Evet, lisans ve yüksek lisans eğitimimi resim bölümünden bitirdim. Fakat dijital mecra ile tanışmam çocukluğumdan geliyor. Aile mesleğimiz olan fotoğrafçılığa çok küçük yaşlarda başladım ve plastik sanatlar eğitimim sürecinde fotoğraf, program ve kamera geçmişim sanatsal anlamda kendimi ifade etmek için birer araç olmaya başladılar. Dijital ortamı bir tuval yüzeyi olarak kullandım. NFT konusunda ise bir NFT olsun diye bir yapıt üretmedim çünkü NFT'yi dijital imgenin üzerine kurulan bir yapı olarak görüyorum. Yani dijital yapıtlarım bir anda NFT oldular. NFT sürecine girmemdeki nokta ise BINANCE'in kendi NFT platformunu kurmasıyla başladı. BINANCE NFT'nin dünyadan seçtiği 100 sanatçıdan biri olarak Türkiye'den seçildim ve çok kısa bir sürede binlerce yapıtım dünyanın her yerinden koleksiyonerlere ulaştı.

Hem konvansiyonel medyuma hem de dijital sanata hakim biri olarak, teknolojinin sanata kattığı eksiler ve artılardan bahsedebilir misiniz?

Tabii ki, şu anda dijital sanatın bir geçiş sürecinde olduğunu düşünüyorum. Plastik sanatlar eğitimi alan ve bu alana hakim olan biri olarak, dijital mecranın sanatsal anlamda kullanılması gerektiğini savunuyorum. Çünkü sanat tarihine baktığımız zaman, örneğin; Marshall Duchamp'ın "Pisuar" yapıtı kendi zamanında kabul görmemişti. Ama şimdi baktığımızda ise neredeyse çağdaş sanatta hazır nesne kullanımı ile başlayan tarihin "Pisuar" ile başladığını görebiliyoruz. Dijital süreci de günümüzde buna benzetebiliriz. Tabii ki bu, her dijital imgenin bir sanat eseri olduğu anlamına da gelmiyor. Çünkü bugün reklamcılık da dijital mecradan ilerliyor ve birçok farklı dijital imge ile karşılaşabiliyoruz. Plastik sanatlar eğitimi alan bir sanatçının dijital mecrayı kullanması ile bu eğitimi almayan sanatçıların yapıtları arasındaki farklılıkları görebiliyoruz. Dijital mecranın kendisi bir sanat eseri değildir, dijital mecra sanat yapıtı için sadece bir araçtır; tıpkı tuval, boya ve fırça gibi. Dijital yapıtları okurken bu olguyu göz önünde bulundurmak önemli olacaktır.

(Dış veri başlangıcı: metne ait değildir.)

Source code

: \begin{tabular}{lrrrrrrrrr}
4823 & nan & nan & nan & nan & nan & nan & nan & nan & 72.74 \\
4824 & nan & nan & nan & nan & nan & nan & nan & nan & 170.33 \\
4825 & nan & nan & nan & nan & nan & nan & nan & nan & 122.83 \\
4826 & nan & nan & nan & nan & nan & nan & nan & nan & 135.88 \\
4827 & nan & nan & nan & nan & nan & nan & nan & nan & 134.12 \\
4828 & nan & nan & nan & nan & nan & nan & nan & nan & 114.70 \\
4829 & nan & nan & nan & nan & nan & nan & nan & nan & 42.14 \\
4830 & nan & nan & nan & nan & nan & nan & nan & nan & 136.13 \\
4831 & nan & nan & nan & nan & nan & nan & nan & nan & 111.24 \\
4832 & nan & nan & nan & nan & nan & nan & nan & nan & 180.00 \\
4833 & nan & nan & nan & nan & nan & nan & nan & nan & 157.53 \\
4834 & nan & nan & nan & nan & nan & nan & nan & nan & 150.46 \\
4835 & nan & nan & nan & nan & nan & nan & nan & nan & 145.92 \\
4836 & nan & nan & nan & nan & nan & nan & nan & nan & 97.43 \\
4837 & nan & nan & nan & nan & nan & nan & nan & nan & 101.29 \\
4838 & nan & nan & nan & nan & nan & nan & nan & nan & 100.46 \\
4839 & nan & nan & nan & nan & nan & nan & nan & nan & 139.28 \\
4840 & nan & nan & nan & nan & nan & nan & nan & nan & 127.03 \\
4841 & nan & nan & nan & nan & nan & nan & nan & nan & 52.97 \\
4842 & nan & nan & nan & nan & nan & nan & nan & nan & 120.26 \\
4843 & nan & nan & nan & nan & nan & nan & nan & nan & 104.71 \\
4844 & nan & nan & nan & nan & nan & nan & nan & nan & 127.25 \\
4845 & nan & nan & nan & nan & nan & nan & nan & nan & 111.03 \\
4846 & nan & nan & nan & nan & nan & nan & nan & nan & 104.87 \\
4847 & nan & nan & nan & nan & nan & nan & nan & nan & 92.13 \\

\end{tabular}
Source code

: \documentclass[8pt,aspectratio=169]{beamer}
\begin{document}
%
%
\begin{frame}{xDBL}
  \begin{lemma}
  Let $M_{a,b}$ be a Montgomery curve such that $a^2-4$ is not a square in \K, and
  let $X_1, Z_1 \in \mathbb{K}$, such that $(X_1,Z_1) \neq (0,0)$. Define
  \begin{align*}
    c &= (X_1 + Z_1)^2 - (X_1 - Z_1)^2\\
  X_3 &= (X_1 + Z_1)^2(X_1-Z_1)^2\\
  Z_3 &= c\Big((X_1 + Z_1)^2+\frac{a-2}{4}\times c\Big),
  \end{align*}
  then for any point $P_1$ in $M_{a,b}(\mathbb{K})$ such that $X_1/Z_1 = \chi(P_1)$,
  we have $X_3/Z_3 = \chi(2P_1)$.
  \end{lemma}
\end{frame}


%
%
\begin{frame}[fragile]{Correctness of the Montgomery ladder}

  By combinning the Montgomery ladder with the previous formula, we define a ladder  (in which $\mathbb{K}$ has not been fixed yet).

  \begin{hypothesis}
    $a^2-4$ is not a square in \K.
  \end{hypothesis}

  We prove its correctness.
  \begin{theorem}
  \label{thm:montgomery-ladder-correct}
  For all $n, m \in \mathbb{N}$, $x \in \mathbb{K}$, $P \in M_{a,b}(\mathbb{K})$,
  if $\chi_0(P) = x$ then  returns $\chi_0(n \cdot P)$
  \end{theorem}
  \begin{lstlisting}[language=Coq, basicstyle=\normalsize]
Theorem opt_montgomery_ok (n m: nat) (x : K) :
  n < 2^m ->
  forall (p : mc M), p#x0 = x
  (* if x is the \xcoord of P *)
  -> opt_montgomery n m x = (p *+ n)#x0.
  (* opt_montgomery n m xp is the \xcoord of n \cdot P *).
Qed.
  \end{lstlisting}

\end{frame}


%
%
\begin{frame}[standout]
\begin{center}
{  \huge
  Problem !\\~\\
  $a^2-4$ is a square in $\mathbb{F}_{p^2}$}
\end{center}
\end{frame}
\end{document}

Dijital sanat, uzun zamandır hayatımızda ama metaverse ve nft, yalnızca birkaç yıldır konuşulmasına rağmen çok büyük bir ivme kazandı. Bu bağlamda sanatın gelişimini ve sanat üretiminin evrimini nasıl görüyorsunuz?

Evet, dijital sanat kavramı uzun zamandır hayatımızda yer almakta fakat fotoğrafın icadından bu yana dijital imgenin biricikliğini koruyacak herhangi bir olgu yoktu. Özellikle dijital sanat yapıtlarının NFT süreciyle birlikte biricikliğini koruması en önemli noktayı oluşturmakta. Dijital varlık olarak adlandırılan NFT'nin Blockchain teknolojisi ile izi sürülebilen bir yapıya dönüşmesi, sanatçıyı ve yapıtını bir noktada koruma altına aldı. Ayrıca global bir olgu olması, sanatçının yapıtını çok kısa bir sürede doğrudan koleksiyonerlere ulaştırması konusunda hız kazandırdı. NFT'nin bu süreçte sanat tarihindeki yerini aldığını düşünüyorum. Bunu şöyle değerlendiriyorum, bu süreçten önce sürekli olarak takıldığım bir nokta vardı; modernizmden sonra postmodernizm var, peki ya postmodernizmden sonra ne gelecek? diye sorgularken böyle bir olgunun ortaya çıkmasıyla "Postmodernizmden sonraki adım bu olabilir mi?" diye düşünmeye başladım. Ayrıca bu süreçte binlerce dijital imgenin NFT olduğunu görüyoruz, bunun da bir süzgeç sürecinden geçtiği günlerdeyiz. Fakat uzun vadede NFT'nin sanat tarihinde bir kategori olarak varlığını koruyacağını düşünüyorum. Metaverse ise NFT'yi de içinde barındıran daha büyük bir yapıya sahip.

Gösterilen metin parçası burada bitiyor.